### [THE TASK]
Tally the lines in the data below in which the word "integral" occurs, then give only the total.

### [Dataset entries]
▬▬▬

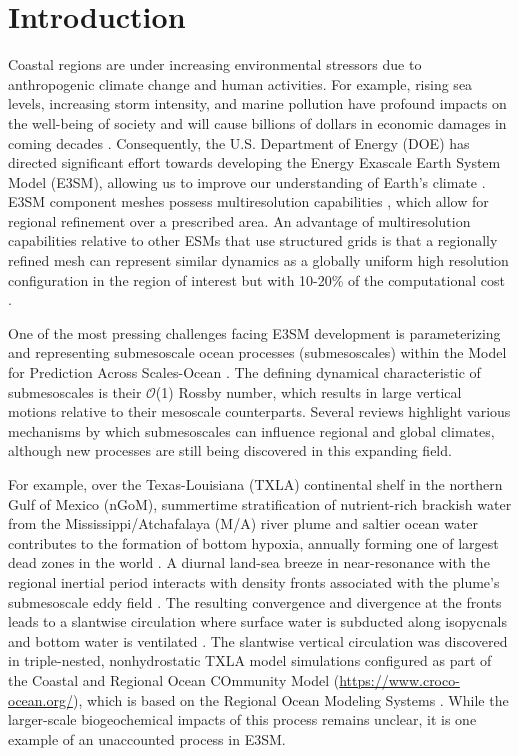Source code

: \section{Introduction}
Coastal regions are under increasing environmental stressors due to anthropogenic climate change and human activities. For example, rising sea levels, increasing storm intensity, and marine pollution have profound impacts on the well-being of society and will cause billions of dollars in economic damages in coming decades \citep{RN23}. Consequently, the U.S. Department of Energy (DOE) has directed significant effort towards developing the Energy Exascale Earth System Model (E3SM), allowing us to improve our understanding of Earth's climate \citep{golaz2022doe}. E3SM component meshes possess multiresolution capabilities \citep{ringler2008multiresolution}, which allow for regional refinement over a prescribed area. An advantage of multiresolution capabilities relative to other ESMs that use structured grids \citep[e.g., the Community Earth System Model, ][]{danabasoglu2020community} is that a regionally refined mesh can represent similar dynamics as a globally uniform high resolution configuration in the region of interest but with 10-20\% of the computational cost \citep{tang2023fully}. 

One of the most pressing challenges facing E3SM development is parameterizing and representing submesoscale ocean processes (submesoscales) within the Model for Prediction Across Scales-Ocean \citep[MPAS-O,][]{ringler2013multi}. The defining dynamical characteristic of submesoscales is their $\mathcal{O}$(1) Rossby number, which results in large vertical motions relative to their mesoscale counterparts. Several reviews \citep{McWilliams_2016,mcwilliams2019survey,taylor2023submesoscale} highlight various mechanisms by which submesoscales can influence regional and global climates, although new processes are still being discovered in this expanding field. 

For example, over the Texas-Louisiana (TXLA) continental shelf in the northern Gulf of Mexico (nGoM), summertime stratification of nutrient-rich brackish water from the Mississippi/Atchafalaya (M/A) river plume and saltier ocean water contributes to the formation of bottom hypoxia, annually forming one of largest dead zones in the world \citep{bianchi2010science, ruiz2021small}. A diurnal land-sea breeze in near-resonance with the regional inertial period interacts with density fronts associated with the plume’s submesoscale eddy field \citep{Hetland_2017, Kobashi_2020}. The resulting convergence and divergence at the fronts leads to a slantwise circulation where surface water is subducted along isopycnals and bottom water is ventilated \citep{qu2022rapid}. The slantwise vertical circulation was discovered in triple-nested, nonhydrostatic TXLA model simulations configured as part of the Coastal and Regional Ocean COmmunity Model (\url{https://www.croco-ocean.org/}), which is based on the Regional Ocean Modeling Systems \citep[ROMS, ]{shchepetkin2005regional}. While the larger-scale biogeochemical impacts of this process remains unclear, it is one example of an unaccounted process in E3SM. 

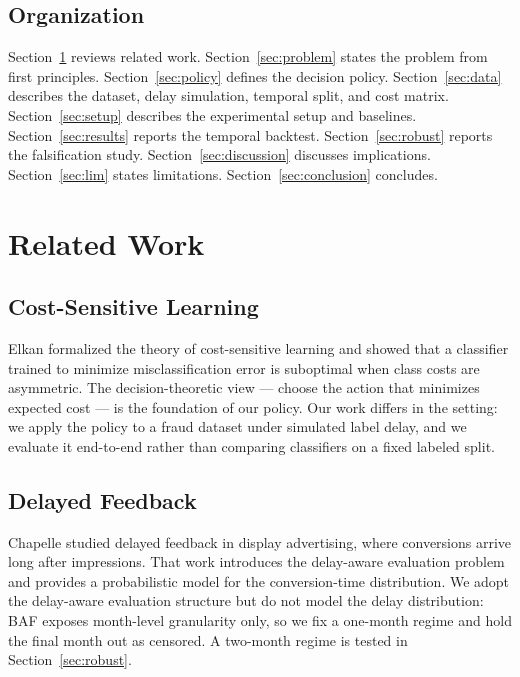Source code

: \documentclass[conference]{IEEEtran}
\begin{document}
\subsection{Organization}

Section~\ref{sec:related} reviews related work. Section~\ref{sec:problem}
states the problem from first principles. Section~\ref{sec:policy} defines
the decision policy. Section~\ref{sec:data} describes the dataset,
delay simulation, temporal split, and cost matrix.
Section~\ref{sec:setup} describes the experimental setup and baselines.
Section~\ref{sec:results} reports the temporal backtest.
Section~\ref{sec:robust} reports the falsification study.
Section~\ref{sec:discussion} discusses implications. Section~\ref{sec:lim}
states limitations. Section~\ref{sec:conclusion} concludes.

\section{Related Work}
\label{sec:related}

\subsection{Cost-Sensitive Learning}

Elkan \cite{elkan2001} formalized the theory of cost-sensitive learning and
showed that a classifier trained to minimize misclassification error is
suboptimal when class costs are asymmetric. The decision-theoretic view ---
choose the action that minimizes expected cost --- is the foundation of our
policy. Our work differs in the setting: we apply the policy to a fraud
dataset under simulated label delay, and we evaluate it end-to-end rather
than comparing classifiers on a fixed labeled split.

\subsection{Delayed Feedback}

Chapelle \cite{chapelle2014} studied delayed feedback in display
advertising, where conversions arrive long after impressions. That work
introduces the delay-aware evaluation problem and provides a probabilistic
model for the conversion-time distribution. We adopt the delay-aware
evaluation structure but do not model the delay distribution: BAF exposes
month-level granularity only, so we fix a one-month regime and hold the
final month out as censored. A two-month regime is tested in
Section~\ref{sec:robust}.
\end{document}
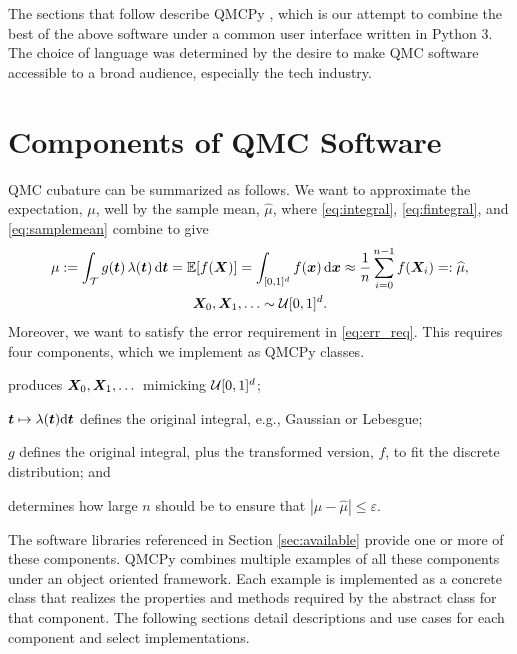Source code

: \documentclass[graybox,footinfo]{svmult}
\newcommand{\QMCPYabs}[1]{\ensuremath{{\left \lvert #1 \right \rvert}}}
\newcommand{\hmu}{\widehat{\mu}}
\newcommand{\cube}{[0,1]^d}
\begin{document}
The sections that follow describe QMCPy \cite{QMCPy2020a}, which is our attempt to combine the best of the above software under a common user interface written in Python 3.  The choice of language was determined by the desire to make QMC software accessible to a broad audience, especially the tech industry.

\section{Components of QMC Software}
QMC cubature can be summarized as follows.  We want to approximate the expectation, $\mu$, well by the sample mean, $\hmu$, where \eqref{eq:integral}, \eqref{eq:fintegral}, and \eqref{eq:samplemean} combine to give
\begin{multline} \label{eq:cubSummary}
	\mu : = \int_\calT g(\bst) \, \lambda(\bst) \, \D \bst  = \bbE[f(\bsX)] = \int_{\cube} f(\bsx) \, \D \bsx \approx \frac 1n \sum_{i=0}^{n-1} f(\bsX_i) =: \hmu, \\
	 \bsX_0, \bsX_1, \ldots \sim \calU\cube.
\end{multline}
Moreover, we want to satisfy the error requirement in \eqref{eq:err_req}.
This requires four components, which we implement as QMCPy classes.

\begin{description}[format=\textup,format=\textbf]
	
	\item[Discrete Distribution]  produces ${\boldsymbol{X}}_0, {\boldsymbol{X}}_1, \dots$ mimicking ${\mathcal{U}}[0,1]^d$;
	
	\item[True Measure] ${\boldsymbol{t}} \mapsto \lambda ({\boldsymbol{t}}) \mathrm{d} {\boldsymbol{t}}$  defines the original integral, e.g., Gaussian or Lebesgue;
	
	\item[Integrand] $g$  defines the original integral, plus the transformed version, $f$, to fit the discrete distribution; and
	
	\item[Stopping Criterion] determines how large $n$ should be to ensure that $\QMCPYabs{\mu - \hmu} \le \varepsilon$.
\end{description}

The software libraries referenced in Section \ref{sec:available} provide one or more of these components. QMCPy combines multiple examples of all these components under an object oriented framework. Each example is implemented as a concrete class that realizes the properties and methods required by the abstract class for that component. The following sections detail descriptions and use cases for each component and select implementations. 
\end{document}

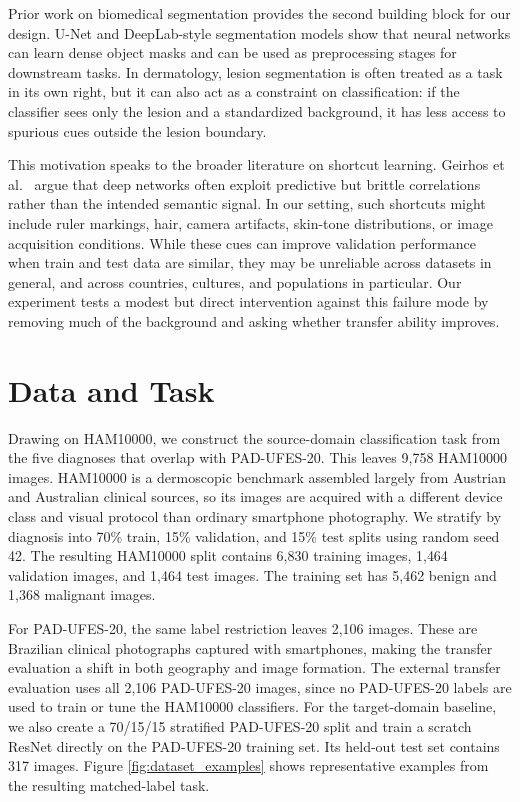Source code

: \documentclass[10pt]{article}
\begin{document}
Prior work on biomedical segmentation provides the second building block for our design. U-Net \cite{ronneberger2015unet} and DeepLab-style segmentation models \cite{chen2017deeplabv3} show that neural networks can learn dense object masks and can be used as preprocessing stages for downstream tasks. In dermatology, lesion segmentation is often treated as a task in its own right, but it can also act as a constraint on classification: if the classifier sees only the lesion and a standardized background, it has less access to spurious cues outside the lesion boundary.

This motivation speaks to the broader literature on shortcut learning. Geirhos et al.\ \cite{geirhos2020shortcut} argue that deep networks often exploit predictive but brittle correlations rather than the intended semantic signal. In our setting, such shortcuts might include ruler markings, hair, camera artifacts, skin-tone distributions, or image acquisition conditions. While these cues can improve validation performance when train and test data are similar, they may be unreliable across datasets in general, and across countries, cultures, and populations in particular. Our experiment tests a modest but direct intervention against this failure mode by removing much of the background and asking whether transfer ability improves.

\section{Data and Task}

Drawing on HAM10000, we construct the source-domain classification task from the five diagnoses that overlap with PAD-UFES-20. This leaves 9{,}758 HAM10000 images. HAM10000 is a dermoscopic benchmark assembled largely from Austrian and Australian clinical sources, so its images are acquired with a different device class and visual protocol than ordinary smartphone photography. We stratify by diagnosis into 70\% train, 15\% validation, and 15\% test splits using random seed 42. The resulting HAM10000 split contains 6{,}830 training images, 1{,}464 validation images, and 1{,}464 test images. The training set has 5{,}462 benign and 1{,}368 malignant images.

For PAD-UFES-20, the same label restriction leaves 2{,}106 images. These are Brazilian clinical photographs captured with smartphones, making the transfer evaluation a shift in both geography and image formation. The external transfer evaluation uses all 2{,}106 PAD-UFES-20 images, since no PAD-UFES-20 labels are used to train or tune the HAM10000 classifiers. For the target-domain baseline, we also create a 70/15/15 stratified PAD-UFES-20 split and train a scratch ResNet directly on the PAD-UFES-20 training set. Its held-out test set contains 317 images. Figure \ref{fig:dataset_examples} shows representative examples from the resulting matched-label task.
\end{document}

▬▬▬

### [WRITTEN SOLUTION]
3